Toshiba 64Gb Exceria Type II SDXC – this one averaged slightly better at 16.8MB/s, although this card is known to be capable of 83MB/s.
Sandisk Ultra 128Gb microSDXC – this one averaged 15.6MB/s, and is known to do 43.8MB/s.
In all, with the selection of SD/microSD cards tested (not all I have available, but most of them), no compatibility issues were encountered at all through SDSC/HC and XC capacities from 1Gb to 128Gb. The reason the reader failed to perform reliably at my Aunt’s place may have to do with her card, or her computer’s USB port specifically.

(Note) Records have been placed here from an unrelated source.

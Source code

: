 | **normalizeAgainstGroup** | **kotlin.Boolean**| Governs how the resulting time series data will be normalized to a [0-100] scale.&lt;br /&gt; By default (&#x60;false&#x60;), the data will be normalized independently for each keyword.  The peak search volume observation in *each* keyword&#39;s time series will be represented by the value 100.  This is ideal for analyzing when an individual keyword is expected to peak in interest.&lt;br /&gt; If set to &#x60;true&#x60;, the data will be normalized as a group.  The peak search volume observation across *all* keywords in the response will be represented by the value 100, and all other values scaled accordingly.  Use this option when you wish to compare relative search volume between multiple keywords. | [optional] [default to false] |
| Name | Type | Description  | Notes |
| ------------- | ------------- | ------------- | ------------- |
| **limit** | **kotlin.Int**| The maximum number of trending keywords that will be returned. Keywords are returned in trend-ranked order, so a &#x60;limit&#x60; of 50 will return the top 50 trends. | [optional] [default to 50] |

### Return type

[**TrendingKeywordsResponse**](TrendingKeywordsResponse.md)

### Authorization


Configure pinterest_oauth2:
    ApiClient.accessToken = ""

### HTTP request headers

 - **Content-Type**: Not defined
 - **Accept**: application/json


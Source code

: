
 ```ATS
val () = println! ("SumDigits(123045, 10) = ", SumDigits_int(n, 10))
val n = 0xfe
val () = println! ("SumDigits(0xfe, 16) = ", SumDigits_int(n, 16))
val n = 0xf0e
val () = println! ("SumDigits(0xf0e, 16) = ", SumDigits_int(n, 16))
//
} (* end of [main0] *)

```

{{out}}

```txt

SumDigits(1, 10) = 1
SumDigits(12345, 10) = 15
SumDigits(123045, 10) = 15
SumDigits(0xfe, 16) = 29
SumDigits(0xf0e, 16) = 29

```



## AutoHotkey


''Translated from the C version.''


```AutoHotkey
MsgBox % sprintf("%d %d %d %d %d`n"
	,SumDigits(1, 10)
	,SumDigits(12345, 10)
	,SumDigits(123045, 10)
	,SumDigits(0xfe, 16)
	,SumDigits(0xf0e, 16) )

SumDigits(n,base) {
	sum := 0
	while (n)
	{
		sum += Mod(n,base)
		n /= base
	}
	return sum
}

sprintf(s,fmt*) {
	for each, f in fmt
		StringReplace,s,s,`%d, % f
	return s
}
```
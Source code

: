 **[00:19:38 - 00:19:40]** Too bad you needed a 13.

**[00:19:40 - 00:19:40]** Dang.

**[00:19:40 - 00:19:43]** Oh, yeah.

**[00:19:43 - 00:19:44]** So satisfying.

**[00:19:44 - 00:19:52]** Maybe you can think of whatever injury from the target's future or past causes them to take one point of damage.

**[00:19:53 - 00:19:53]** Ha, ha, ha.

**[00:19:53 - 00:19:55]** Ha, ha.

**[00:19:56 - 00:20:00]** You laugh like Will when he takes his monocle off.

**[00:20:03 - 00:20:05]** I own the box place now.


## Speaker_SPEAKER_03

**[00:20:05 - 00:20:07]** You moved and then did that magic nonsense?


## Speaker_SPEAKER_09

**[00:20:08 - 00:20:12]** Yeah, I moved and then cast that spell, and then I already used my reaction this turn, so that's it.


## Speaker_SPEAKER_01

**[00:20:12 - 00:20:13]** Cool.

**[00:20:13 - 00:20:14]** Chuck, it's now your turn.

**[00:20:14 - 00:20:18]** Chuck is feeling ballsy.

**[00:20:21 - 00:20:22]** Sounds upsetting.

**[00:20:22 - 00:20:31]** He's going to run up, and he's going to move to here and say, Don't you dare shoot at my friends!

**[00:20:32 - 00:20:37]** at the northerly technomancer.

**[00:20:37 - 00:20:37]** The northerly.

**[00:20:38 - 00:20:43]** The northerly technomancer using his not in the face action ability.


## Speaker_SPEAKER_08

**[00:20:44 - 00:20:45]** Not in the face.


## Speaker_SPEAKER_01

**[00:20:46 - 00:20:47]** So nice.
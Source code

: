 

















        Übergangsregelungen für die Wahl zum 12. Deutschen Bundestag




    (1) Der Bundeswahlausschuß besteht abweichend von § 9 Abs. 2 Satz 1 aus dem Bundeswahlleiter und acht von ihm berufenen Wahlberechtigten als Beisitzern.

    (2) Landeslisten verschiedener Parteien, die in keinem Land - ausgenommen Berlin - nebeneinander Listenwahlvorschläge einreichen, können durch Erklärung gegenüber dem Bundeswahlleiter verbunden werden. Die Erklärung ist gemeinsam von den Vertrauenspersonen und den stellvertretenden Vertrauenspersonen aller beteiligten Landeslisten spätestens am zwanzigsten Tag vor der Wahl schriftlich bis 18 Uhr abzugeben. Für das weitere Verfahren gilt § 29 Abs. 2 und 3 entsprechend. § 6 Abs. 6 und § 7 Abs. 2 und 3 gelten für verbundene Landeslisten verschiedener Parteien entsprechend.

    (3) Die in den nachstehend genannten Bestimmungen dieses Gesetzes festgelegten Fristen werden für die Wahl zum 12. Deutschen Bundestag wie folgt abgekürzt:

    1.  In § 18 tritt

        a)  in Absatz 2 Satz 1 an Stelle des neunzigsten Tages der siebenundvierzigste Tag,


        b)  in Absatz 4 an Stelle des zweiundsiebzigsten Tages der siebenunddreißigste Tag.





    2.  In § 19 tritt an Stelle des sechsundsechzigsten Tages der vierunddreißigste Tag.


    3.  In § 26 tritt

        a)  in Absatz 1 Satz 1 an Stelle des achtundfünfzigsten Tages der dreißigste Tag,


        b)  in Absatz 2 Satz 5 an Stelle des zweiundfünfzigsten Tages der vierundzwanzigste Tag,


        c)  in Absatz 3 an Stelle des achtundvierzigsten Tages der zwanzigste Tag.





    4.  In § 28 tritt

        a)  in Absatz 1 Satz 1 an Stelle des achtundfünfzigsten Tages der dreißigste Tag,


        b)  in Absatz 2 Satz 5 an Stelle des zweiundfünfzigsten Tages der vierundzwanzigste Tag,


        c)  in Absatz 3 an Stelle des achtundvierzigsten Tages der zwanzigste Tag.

Rather annoyingly, when I tested it with my equipment, the unit was “no fault found”. The failure to operate properly with my aunt’s machine may be a problem with the USB port itself or card compatibility – perhaps strong RF fields affecting the USB cable or the card directly. The unit is cheap, and the performance, USB 2.0 connectivity and construction reflect this. But it does work, albeit slowly, with the cards tested and uses a chipset I hadn’t encountered previously. It doesn’t take full advantage of the USB 2.0 bus which can reach close to 30MB/s in most cases, but I suppose most consumers at this price point would be happy if they had something that allowed them to access the card, even if it was at a pedestrian 15-17MB/s.